───── SOURCE DATA
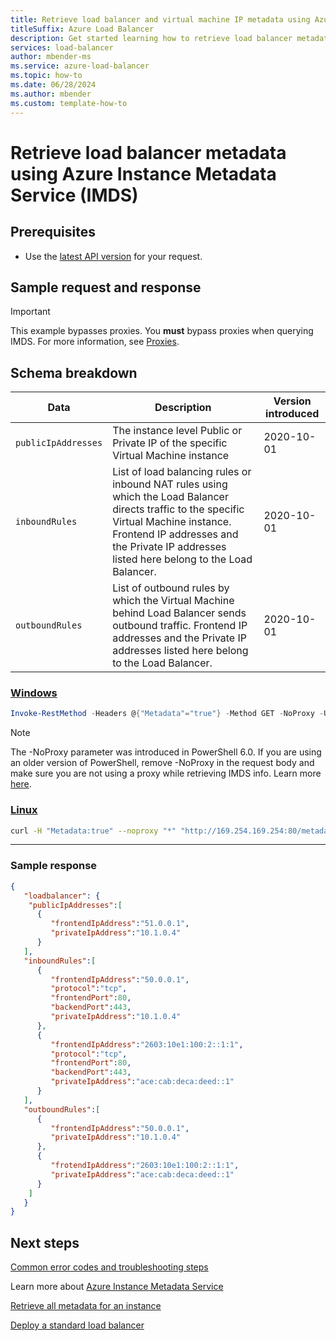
```yaml
---
title: Retrieve load balancer and virtual machine IP metadata using Azure Instance Metadata Service (IMDS)
titleSuffix: Azure Load Balancer
description: Get started learning how to retrieve load balancer metadata using Azure Instance Metadata Service.
services: load-balancer
author: mbender-ms
ms.service: azure-load-balancer
ms.topic: how-to
ms.date: 06/28/2024
ms.author: mbender
ms.custom: template-how-to
---
```


# Retrieve load balancer metadata using Azure Instance Metadata Service (IMDS)

## Prerequisites

* Use the [latest API version](../virtual-machines/windows/instance-metadata-service.md?tabs=windows#supported-api-versions) for your request.

## Sample request and response
> [!IMPORTANT]
> This example bypasses proxies. You **must** bypass proxies when querying IMDS. For more information, see [Proxies](../virtual-machines/windows/instance-metadata-service.md?tabs=windows#proxies).

## Schema breakdown

| **Data** | **Description** | **Version introduced** |
|------|-------------|--------------------|
| `publicIpAddresses` | The instance level Public or Private IP of the specific Virtual Machine instance | 2020-10-01
| `inboundRules` | List of load balancing rules or inbound NAT rules using which the Load Balancer directs traffic to the specific Virtual Machine instance. Frontend IP addresses and the Private IP addresses listed here belong to the Load Balancer.  | 2020-10-01
| `outboundRules` | List of outbound rules by which the Virtual Machine behind Load Balancer sends outbound traffic. Frontend IP addresses and the Private IP addresses listed here belong to the Load Balancer. | 2020-10-01

### [Windows](#tab/windows/)

```powershell
Invoke-RestMethod -Headers @{"Metadata"="true"} -Method GET -NoProxy -Uri "http://169.254.169.254:80/metadata/loadbalancer?api-version=2020-10-01" | ConvertTo-Json
```
> [!NOTE]
> The -NoProxy parameter was introduced in PowerShell 6.0. If you are using an older version of PowerShell, remove -NoProxy in the request body and make sure you are not using a proxy while retrieving IMDS info. Learn more [here](../virtual-machines/windows/instance-metadata-service.md?tabs=windows#proxies).
> 
### [Linux](#tab/linux/)

```bash
curl -H "Metadata:true" --noproxy "*" "http://169.254.169.254:80/metadata/loadbalancer?api-version=2020-10-01"
```

---
### Sample response

```json
{
   "loadbalancer": {
    "publicIpAddresses":[
      {
         "frontendIpAddress":"51.0.0.1",
         "privateIpAddress":"10.1.0.4"
      }
   ],
   "inboundRules":[
      {
         "frontendIpAddress":"50.0.0.1",
         "protocol":"tcp",
         "frontendPort":80,
         "backendPort":443,
         "privateIpAddress":"10.1.0.4"
      },
      {
         "frontendIpAddress":"2603:10e1:100:2::1:1",
         "protocol":"tcp",
         "frontendPort":80,
         "backendPort":443,
         "privateIpAddress":"ace:cab:deca:deed::1"
      }
   ],
   "outboundRules":[
      {
         "frontendIpAddress":"50.0.0.1",
         "privateIpAddress":"10.1.0.4"
      },
      {
         "frotendIpAddress":"2603:10e1:100:2::1:1",
         "privateIpAddress":"ace:cab:deca:deed::1"
      }
    ]
   }
}

```

## Next steps
[Common error codes and troubleshooting steps](troubleshoot-load-balancer-imds.md)

Learn more about [Azure Instance Metadata Service](../virtual-machines/windows/instance-metadata-service.md)

[Retrieve all metadata for an instance](../virtual-machines/windows/instance-metadata-service.md?tabs=windows#access-azure-instance-metadata-service)

[Deploy a standard load balancer](quickstart-load-balancer-standard-public-portal.md)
──────────
Please give the entries above again exactly as written, leaving out any pictures.

```yaml
---
title: Retrieve load balancer and virtual machine IP metadata using Azure Instance Metadata Service (IMDS)
titleSuffix: Azure Load Balancer
description: Get started learning how to retrieve load balancer metadata using Azure Instance Metadata Service.
services: load-balancer
author: mbender-ms
ms.service: azure-load-balancer
ms.topic: how-to
ms.date: 06/28/2024
ms.author: mbender
ms.custom: template-how-to
---
```


# Retrieve load balancer metadata using Azure Instance Metadata Service (IMDS)

## Prerequisites

* Use the [latest API version](../virtual-machines/windows/instance-metadata-service.md?tabs=windows#supported-api-versions) for your request.

## Sample request and response
> [!IMPORTANT]
> This example bypasses proxies. You **must** bypass proxies when querying IMDS. For more information, see [Proxies](../virtual-machines/windows/instance-metadata-service.md?tabs=windows#proxies).

## Schema breakdown

| **Data** | **Description** | **Version introduced** |
|------|-------------|--------------------|
| `publicIpAddresses` | The instance level Public or Private IP of the specific Virtual Machine instance | 2020-10-01
| `inboundRules` | List of load balancing rules or inbound NAT rules using which the Load Balancer directs traffic to the specific Virtual Machine instance. Frontend IP addresses and the Private IP addresses listed here belong to the Load Balancer.  | 2020-10-01
| `outboundRules` | List of outbound rules by which the Virtual Machine behind Load Balancer sends outbound traffic. Frontend IP addresses and the Private IP addresses listed here belong to the Load Balancer. | 2020-10-01

### [Windows](#tab/windows/)

```powershell
Invoke-RestMethod -Headers @{"Metadata"="true"} -Method GET -NoProxy -Uri "http://169.254.169.254:80/metadata/loadbalancer?api-version=2020-10-01" | ConvertTo-Json
```
> [!NOTE]
> The -NoProxy parameter was introduced in PowerShell 6.0. If you are using an older version of PowerShell, remove -NoProxy in the request body and make sure you are not using a proxy while retrieving IMDS info. Learn more [here](../virtual-machines/windows/instance-metadata-service.md?tabs=windows#proxies).
> 
### [Linux](#tab/linux/)

```bash
curl -H "Metadata:true" --noproxy "*" "http://169.254.169.254:80/metadata/loadbalancer?api-version=2020-10-01"
```

---
### Sample response

```json
{
   "loadbalancer": {
    "publicIpAddresses":[
      {
         "frontendIpAddress":"51.0.0.1",
         "privateIpAddress":"10.1.0.4"
      }
   ],
   "inboundRules":[
      {
         "frontendIpAddress":"50.0.0.1",
         "protocol":"tcp",
         "frontendPort":80,
         "backendPort":443,
         "privateIpAddress":"10.1.0.4"
      },
      {
         "frontendIpAddress":"2603:10e1:100:2::1:1",
         "protocol":"tcp",
         "frontendPort":80,
         "backendPort":443,
         "privateIpAddress":"ace:cab:deca:deed::1"
      }
   ],
   "outboundRules":[
      {
         "frontendIpAddress":"50.0.0.1",
         "privateIpAddress":"10.1.0.4"
      },
      {
         "frotendIpAddress":"2603:10e1:100:2::1:1",
         "privateIpAddress":"ace:cab:deca:deed::1"
      }
    ]
   }
}

```

## Next steps
[Common error codes and troubleshooting steps](troubleshoot-load-balancer-imds.md)

Learn more about [Azure Instance Metadata Service](../virtual-machines/windows/instance-metadata-service.md)

[Retrieve all metadata for an instance](../virtual-machines/windows/instance-metadata-service.md?tabs=windows#access-azure-instance-metadata-service)

[Deploy a standard load balancer](quickstart-load-balancer-standard-public-portal.md)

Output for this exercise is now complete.